Gypsy in the Moonlight

I learned this traditional Caribbean play-song at the Kodály workshop this summer. There was a lot of talk about what a gypsy is. I had already learned that gypsies are from Romania, and that they are nomadic and travel all around Eastern Europe. They go from town to town, playing music and dancing in exchange for food and money (in NYC we call this “busking”, and you don’t have to be a gypsy to do it). I found out last July  that there is much more than this to the gypsy culture.  You can tell a gypsy by sight because they have darker skin and different facial features than the native Romanians. Rumor has it that gypsies originally came from Egypt and travelled all over Europe; they even have gypsies in Greece.

This song comes from Trinidad and Tobago, where the history and culture of many European and African countries have collided to create a rich musical heritage. The songs are usually sung in English. They are almost always accompanied by hand claps. Many of the games and dances are played in a ring. And there are numerous “show me a motion” songs to learn and play. This song includes all of the above.

The students stand in a circle and begin the clapping pattern. One chosen student walks around the outside of the circle during the first verse. When the second verse begins (line 3), he/she walks into the center of the circle. On the words “all I want is (name)”, the chosen one picks another student and sings their name, inviting them into the circle. During the last verse, the two center students show off their best dance moves.
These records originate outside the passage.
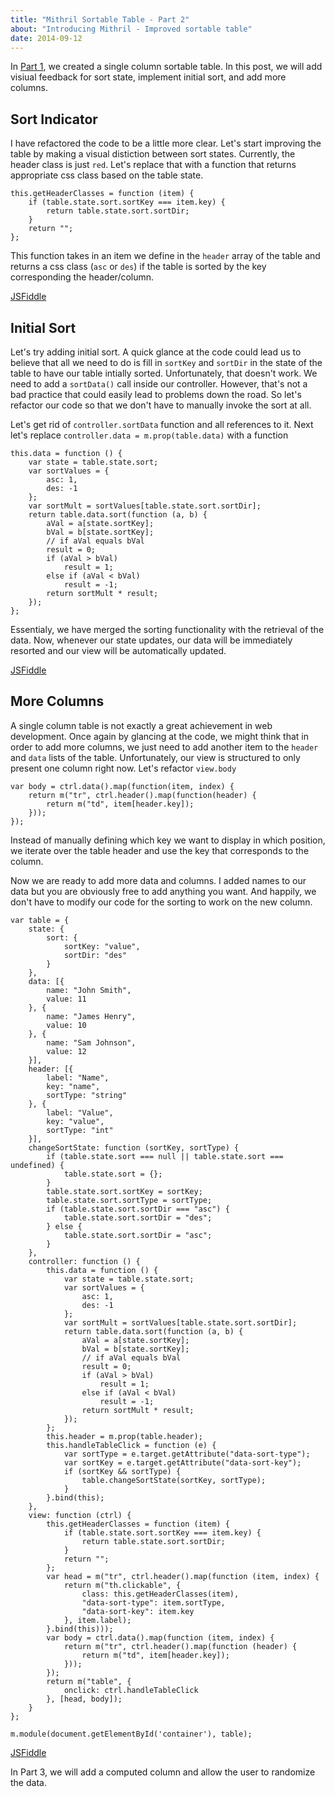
 ```yaml
---
title: "Mithril Sortable Table - Part 2"
about: "Introducing Mithril - Improved sortable table"
date: 2014-09-12
---
```


In [Part 1][1], we created a single column sortable table. In this post, we will add visiual feedback for sort state, implement initial sort, and add more columns.

Sort Indicator
--------------

I have refactored the code to be a little more clear. Let's start improving the table by making a visual distiction between sort states. Currently, the header class is just `red`. Let's replace that with a function that returns appropriate css class based on the table state.

``` language-javascript
this.getHeaderClasses = function (item) {
    if (table.state.sort.sortKey === item.key) {
        return table.state.sort.sortDir;
    }
    return "";
};
```

This function takes in an item we define in the `header` array of the table and returns a css class (`asc` or `des`) if the table is sorted by the key corresponding the header/column.

[JSFiddle][2]

Initial Sort
------------

Let's try adding initial sort. A quick glance at the code could lead us to believe that all we need to do is fill in `sortKey` and `sortDir` in the state of the table to have our table intially sorted. Unfortunately, that doesn't work. We need to add a `sortData()` call inside our controller. However, that's not a bad practice that could easily lead to problems down the road. So let's refactor our code so that we don't have to manually invoke the sort at all.

Let's get rid of `controller.sortData` function and all references to it. Next let's replace `controller.data = m.prop(table.data)` with a function

``` language-javascript
this.data = function () {
    var state = table.state.sort;
    var sortValues = {
        asc: 1,
        des: -1
    };
    var sortMult = sortValues[table.state.sort.sortDir];
    return table.data.sort(function (a, b) {
        aVal = a[state.sortKey];
        bVal = b[state.sortKey];
        // if aVal equals bVal
        result = 0;
        if (aVal > bVal)
            result = 1;
        else if (aVal < bVal)
            result = -1;
        return sortMult * result;
    });
};
```

Essentialy, we have merged the sorting functionality with the retrieval of the data. Now, whenever our state updates, our data will be immediately resorted and our view will be automatically updated.

[JSFiddle][3]

More Columns
------------

A single column table is not exactly a great achievement in web development. Once again by glancing at the code, we might think that in order to add more columns, we just need to add another item to the `header` and `data` lists of the table. Unfortunately, our view is structured to only present one column right now. Let's refactor `view.body`

``` language-javascript
var body = ctrl.data().map(function(item, index) {
    return m("tr", ctrl.header().map(function(header) {
        return m("td", item[header.key]);
    }));
});
```

Instead of manually defining which key we want to display in which position, we iterate over the table header and use the key that corresponds to the column. 

Now we are ready to add more data and columns. I added names to our data but you are obviously free to add anything you want. And happily, we don't have to modify our code for the sorting to work on the new column.

``` language-javascript
var table = {
    state: {
        sort: {
            sortKey: "value",
            sortDir: "des"
        }
    },
    data: [{
        name: "John Smith",
        value: 11
    }, {
        name: "James Henry",
        value: 10
    }, {
        name: "Sam Johnson",
        value: 12
    }],
    header: [{
        label: "Name",
        key: "name",
        sortType: "string"
    }, {
        label: "Value",
        key: "value",
        sortType: "int"
    }],
    changeSortState: function (sortKey, sortType) {
        if (table.state.sort === null || table.state.sort === undefined) {
            table.state.sort = {};
        }
        table.state.sort.sortKey = sortKey;
        table.state.sort.sortType = sortType;
        if (table.state.sort.sortDir === "asc") {
            table.state.sort.sortDir = "des";
        } else {
            table.state.sort.sortDir = "asc";
        }
    },
    controller: function () {
        this.data = function () {
            var state = table.state.sort;
            var sortValues = {
                asc: 1,
                des: -1
            };
            var sortMult = sortValues[table.state.sort.sortDir];
            return table.data.sort(function (a, b) {
                aVal = a[state.sortKey];
                bVal = b[state.sortKey];
                // if aVal equals bVal
                result = 0;
                if (aVal > bVal)
                    result = 1;
                else if (aVal < bVal)
                    result = -1;
                return sortMult * result;
            });
        };
        this.header = m.prop(table.header);
        this.handleTableClick = function (e) {
            var sortType = e.target.getAttribute("data-sort-type");
            var sortKey = e.target.getAttribute("data-sort-key");
            if (sortKey && sortType) {
                table.changeSortState(sortKey, sortType);
            }
        }.bind(this);
    },
    view: function (ctrl) {
        this.getHeaderClasses = function (item) {
            if (table.state.sort.sortKey === item.key) {
                return table.state.sort.sortDir;
            }
            return "";
        };
        var head = m("tr", ctrl.header().map(function (item, index) {
            return m("th.clickable", {
                class: this.getHeaderClasses(item),
                "data-sort-type": item.sortType,
                "data-sort-key": item.key
            }, item.label);
        }.bind(this)));
        var body = ctrl.data().map(function (item, index) {
            return m("tr", ctrl.header().map(function (header) {
                return m("td", item[header.key]);
            }));
        });
        return m("table", {
            onclick: ctrl.handleTableClick
        }, [head, body]);
    }
};

m.module(document.getElementById('container'), table);
```

[JSFiddle][4]

In Part 3, we will add a computed column and allow the user to randomize the data.


[1]: mithril-sort-1.html "Part 1"
[2]: http://jsfiddle.net/jjk8bxeq/20/
[3]: http://jsfiddle.net/jjk8bxeq/21/
[4]: http://jsfiddle.net/jjk8bxeq/23/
Gypsy in the moonlight, Gypsy in the dew.

Gypsy never come back until the clock strike two.

Walk in gypsy, walk in. Walk inside I say.

Walk into my parlor and hear the banjo play.

I don’t love nobody, and nobody loves me.

All I want is (name) to come and dance with me.

Tra la la la la la, Tra la la la la.

Tra la la la la la la, la la la la la.

geographical origin: Caribbean – Trinidad and Tobogo

tone set: s mrd l,s,

meter: 4/4

pedagogical use: extended pentatonic scale, movement improvisation, form, clapping complex rhythm while singing


Positive Reinforcement

Today I had my first “breakdown” at my new school.  Good news though, it was only a small one. Let’s just say that testing days are not ideal for students with Aspergers and severe ADHD. The poor kids have to sit still and concentrate for hours on end, so when they get to the big open music room and are given permission to move around and make noise, they go a little crazy. So, why did I get all agitated and start raising my voice to these children? Easy. I have so many exciting things to teach these little guys, that sometimes I forget that they are people, too. Sounds kinda silly, but sometimes we as teachers get so wrapped up in WHAT we are teaching that we forget WHO we are teaching.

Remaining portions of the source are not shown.